Despite its nomination coming up three times since in 2015, a decision had been stalled over the Thai state’s treatment of the Karen, including the 2014 abduction and murder of a Karen activist there.

In 2019, the UNESCO committee deferred discussion of Kaeng Krachan after Australia, Norway and a conservationist group objected. Indonesia and China endorsed Thailand’s application.

The minister tasked with the environmental portfolio hailed the U.N. decision.

“Throughout these 16 years, we have pushed for Kaeng Krachan to be listed four times, and today we achieved that,” Varawut Silpa-archa, minister of natural resources and environment, said on Monday. “Receiving such a global recognition will help increase public awareness in nature conservation as well as increase ecotourism revenue from both domestic and overseas tourists.”

Varawut made no mention of the Karen; neither does UNESCO in its entry, which notes its endangered plant and animal species. Most local coverage Monday applauded the UNESCO decision.
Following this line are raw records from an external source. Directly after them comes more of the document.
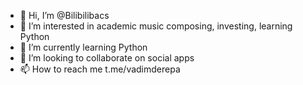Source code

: - 👋 Hi, I’m @Bilibilibacs
- 👀 I’m interested in academic music composing, investing, learning Python
- 🌱 I’m currently learning Python 
- 💞️ I’m looking to collaborate on social apps
- 📫 How to reach me t.me/vadimderepa

<!---
Bilibilibacs/Bilibilibacs is a ✨ special ✨ repository because its `README.md` (this file) appears on your GitHub profile.
You can click the Preview link to take a look at your changes.
--->
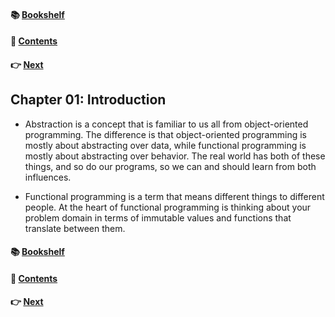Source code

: #### &#x1F4DA; [Bookshelf](../)
#### &#x1F4DC; [Contents](./README.md#contents)
#### &#x1F449; [Next](./Ch02_Lambda_Expressions.md)

## Chapter 01: Introduction

- Abstraction is a concept that is familiar to us all from object-oriented programming. The difference is that object-oriented programming is mostly about abstracting over data, while functional programming is mostly about abstracting over behavior. The real world has both of these things, and so do our programs, so we can and should learn from both influences.

- Functional programming is a term that means different things to different people. At the heart of functional programming is thinking about your problem domain in terms of immutable values and functions that translate between them.

#### &#x1F4DA; [Bookshelf](../)
#### &#x1F4DC; [Contents](./README.md#contents)
#### &#x1F449; [Next](./Ch02_Lambda_Expressions.md)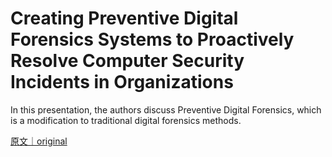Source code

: 
# Creating Preventive Digital Forensics Systems to Proactively Resolve Computer Security Incidents in Organizations

In this presentation, the authors discuss Preventive Digital Forensics, which is a modification to traditional digital forensics methods.

[原文｜original](https://insights.sei.cmu.edu/library/creating-preventive-digital-forensics-systems-to-proactively-resolve-computer-security-incidents-in-organizations/)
The Karen, many of whom are stateless, had previously petitioned for UNESCO to deny recognition until the Thai government addressed their status and concerns. 

In 2014, Karen activist, Porlajee “Billy” Rakchongcharoen, was abducted and murdered while on his way to meet Karen whose homes had allegedly been burned down by park officials in the park. The park chief at the time remains the top suspect; he has avoided prosecution.

Karen Activist ‘Billy’ was burned and stuffed in oil drum: DSI

The Karen of Bang Kloy village, located in Phetchaburi’s Kaeng Krachan district, last week again submitted a letter to the U.N. World Heritage Committee urging it not to take up Kaeng Krachan. 

They were joined Friday by United Nation’s own human rights experts, who urged the committee to defer a decision on Thailand’s bid due to ongoing violation of indigenous Karen rights. 

“This is an important precedent-setting case, and may influence policies on how indigenous peoples’ rights are respected in protected areas across Asia,” the experts said.

The Kaeng Krachan Forest Complex is located inside Thailand’s largest national park of the same name, covering 464,000 hectares and spanning the provinces of Phetchaburi, Prachuap Khiri Khan and Ratchaburi. It became the third natural heritage site endorsed by the committee after the Thungyai-Huai Kha Khaeng Wildlife Sanctuaries and the Dong Phayayen-Khao Yai Forest Complex.